Since performance was a priority, I decided to challenge myself by implementing the server in a very low level way, using all kinds of optimizations.
Here’s a list of the many optimizations in Condure:
- Minimal heap allocations. Currently, the only runtime allocations are for ZeroMQ message I/O. All the protocol logic and packet parsing/generating is alloc-free. Connection memory is preallocated at startup. I’ve never written this much alloc-free code in my life outside of embedded systems.
- Memory arenas. Some of the preallocated memory is managed as “arenas” using fixed size blocks, allowing the application to do heap-like alloc/free (including reference counted ownership) in fast O(1) time without touching the system allocator.
- Minimal copying. In many cases, packet parsing (such as with
httparse) is done by making slice references to packet content, and keeping around the original packet as the backing data source until the parsed form is no longer needed.
- Ring buffers. These are used for the connection buffers, so the bytes don’t always have to be shifted around when there’s I/O.
- Vectored I/O. Basically stuff like
writev. For example, this means a WebSocket frame can be written using separate header and content parts as input, without having to combine the parts into a new buffer first, and without having to make two write calls to the socket. I’d never done this before and found it pretty unwieldy to get right.
- Hierarchical timing wheels. Intuitively you might think to use an ordered map for keeping track of timers, but a timing wheel is even more efficient. I adapted timeout.c by William Ahern and rewrote it in Rust.
- Fast data structures. For example, connections are registered in a
Slabrather than a
HashMap. Both offer O(1) access, but a Slab is more efficient if you can accept the limitation of not being able to choose your keys.
Sure, these kinds of things are not unique to Rust and they could have been done in C/C++, but I felt confident doing them in Rust thanks to the guardrails.
With all of the optimizations, you’d expect Condure to run pretty well. Early observations confirm this to be true! We’ll publish more detailed benchmarks in the future, but here are some standout points:
- We were able to establish 1 million client connections to a single instance.
- We load tested ~16k HTTP requests/second using a single ZeroMQ handler.
- We are seeing a 90% reduction in CPU usage compared to Mongrel2 on our production systems.
We’re very satisfied with how the project has turned out.

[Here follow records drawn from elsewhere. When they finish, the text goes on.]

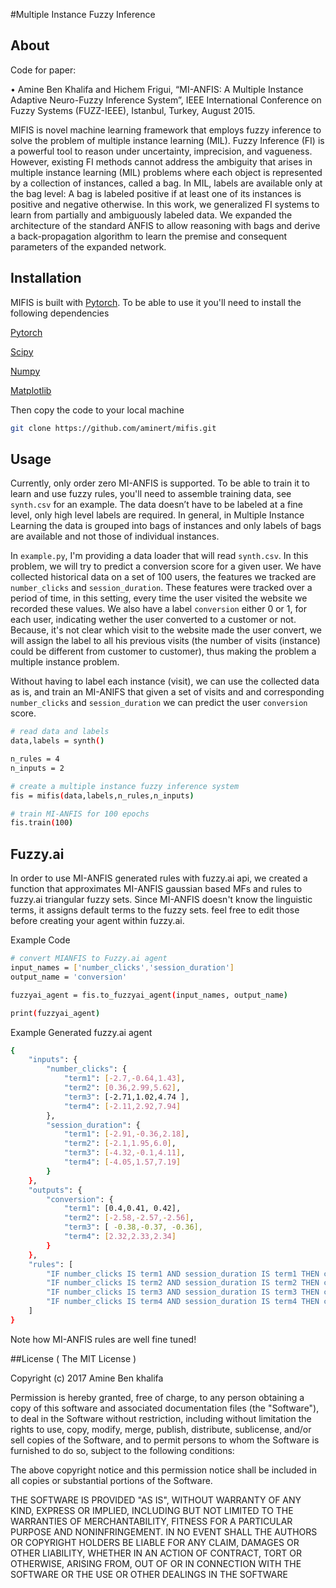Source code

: #Multiple Instance Fuzzy Inference
## About 
Code for paper: 

•	Amine Ben Khalifa and Hichem Frigui, “MI-ANFIS: A Multiple Instance Adaptive Neuro-Fuzzy Inference System”, IEEE International Conference on Fuzzy Systems (FUZZ-IEEE), Istanbul, Turkey, August 2015.

MIFIS is novel machine learning framework that employs fuzzy inference to solve the problem of multiple instance learning (MIL). Fuzzy Inference (FI) is a powerful tool to reason under uncertainty, imprecision, and vagueness. However, existing FI methods cannot address the ambiguity that arises in multiple instance learning (MIL) problems where each object is represented by a collection of instances, called a bag. In MIL, labels are available only at the bag level: A bag is labeled positive if at least one of its instances is positive and negative otherwise. In this work, we generalized FI systems to learn from partially and ambiguously labeled data. We expanded the architecture of the standard ANFIS to allow reasoning with bags and derive a back-propagation algorithm to learn the premise and consequent parameters of the expanded network.

## Installation
MIFIS is built with [Pytorch](http://pytorch.org/). To be able to use it you'll need to install the following dependencies

[Pytorch](https://github.com/pytorch/pytorch#install-optional-dependencies)

[Scipy](https://www.scipy.org/)

[Numpy](http://www.numpy.org/)

[Matplotlib](http://matplotlib.org/)

Then copy the code to your local machine

```bash
git clone https://github.com/aminert/mifis.git
```

## Usage
Currently, only order zero MI-ANFIS is supported. To be able to train it to learn and use fuzzy rules, you'll need to assemble training data, see `synth.csv` for an example. The data doesn’t have to be labeled at a fine level, only high level labels are required. In general, in Multiple Instance Learning the data is grouped into bags of instances and only labels of bags are available and not those of individual instances. 

In `example.py`, I'm providing a data loader that will read `synth.csv`. In this problem, we will try to predict a conversion score for a given user. We have collected historical data on a set of 100 users, the features we tracked are `number_clicks` and `session_duration`. These features were tracked over a period of time, in this setting, every time the user visited the website we recorded these values. We also have a label `conversion` either 0 or 1, for each user, indicating wether the user converted to a customer or not. Because, it's not clear which visit to the website made the user convert, we will assign the label to all his previous visits (the number of visits (instance) could be different from customer to customer), thus making the problem a multiple instance problem. 

Without having to label each instance (visit), we can use the collected data as is, and train an MI-ANIFS that given a set of visits and and corresponding `number_clicks` and `session_duration` we can predict the user `conversion` score.  

```bash
# read data and labels
data,labels = synth()

n_rules = 4
n_inputs = 2

# create a multiple instance fuzzy inference system
fis = mifis(data,labels,n_rules,n_inputs)

# train MI-ANFIS for 100 epochs
fis.train(100)
```

## Fuzzy.ai
In order to use MI-ANFIS generated rules with fuzzy.ai api, we created a function that approximates MI-ANFIS gaussian based MFs and rules to fuzzy.ai triangular fuzzy sets. Since MI-ANFIS doesn't know the linguistic terms, it assigns default terms to the fuzzy sets. feel free to edit those before creating your agent within fuzzy.ai.

Example Code
```bash
# convert MIANFIS to Fuzzy.ai agent
input_names = ['number_clicks','session_duration']
output_name = 'conversion'

fuzzyai_agent = fis.to_fuzzyai_agent(input_names, output_name)

print(fuzzyai_agent)
```

Example Generated fuzzy.ai agent
```bash
{
    "inputs": {
        "number_clicks": {
            "term1": [-2.7,-0.64,1.43],
            "term2": [0.36,2.99,5.62],
            "term3": [-2.71,1.02,4.74 ],
            "term4": [-2.11,2.92,7.94]
        },
        "session_duration": {
            "term1": [-2.91,-0.36,2.18],
            "term2": [-2.1,1.95,6.0],
            "term3": [-4.32,-0.1,4.11],
            "term4": [-4.05,1.57,7.19]
        }
    },
    "outputs": {
        "conversion": {
            "term1": [0.4,0.41, 0.42],
            "term2": [-2.58,-2.57,-2.56],
            "term3": [ -0.38,-0.37, -0.36],
            "term4": [2.32,2.33,2.34]
        }
    },
    "rules": [
        "IF number_clicks IS term1 AND session_duration IS term1 THEN conversion IS term1",
        "IF number_clicks IS term2 AND session_duration IS term2 THEN conversion IS term2",
        "IF number_clicks IS term3 AND session_duration IS term3 THEN conversion IS term3",
        "IF number_clicks IS term4 AND session_duration IS term4 THEN conversion IS term4"
    ]
}
```
Note how MI-ANFIS rules are well fine tuned!

##License
( The MIT License )

Copyright (c) 2017 Amine Ben khalifa 

Permission is hereby granted, free of charge, to any person obtaining a copy of this software and associated documentation files (the "Software"), to deal in the Software without restriction, including without limitation the rights to use, copy, modify, merge, publish, distribute, sublicense, and/or sell copies of the Software, and to permit persons to whom the Software is furnished to do so, subject to the following conditions:

The above copyright notice and this permission notice shall be included in all copies or substantial portions of the Software.

THE SOFTWARE IS PROVIDED "AS IS", WITHOUT WARRANTY OF ANY KIND, EXPRESS OR IMPLIED, INCLUDING BUT NOT LIMITED TO THE WARRANTIES OF MERCHANTABILITY, FITNESS FOR A PARTICULAR PURPOSE AND NONINFRINGEMENT. IN NO EVENT SHALL THE AUTHORS OR COPYRIGHT HOLDERS BE LIABLE FOR ANY CLAIM, DAMAGES OR OTHER LIABILITY, WHETHER IN AN ACTION OF CONTRACT, TORT OR OTHERWISE, ARISING FROM, OUT OF OR IN CONNECTION WITH THE SOFTWARE OR THE USE OR OTHER DEALINGS IN THE SOFTWARE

Programming in Rust has been challenging but fun, and we’re seeing very real efficiency gains.
We have been running Condure on Fanout Cloud for the past couple of months. That’s right, we are running Rust in production, in the most critical of paths.
As of Pushpin 1.30.0, Condure can be optionally enabled, however Mongrel2 is still the default. We will eventually make Condure the default, probably after implementing TLS.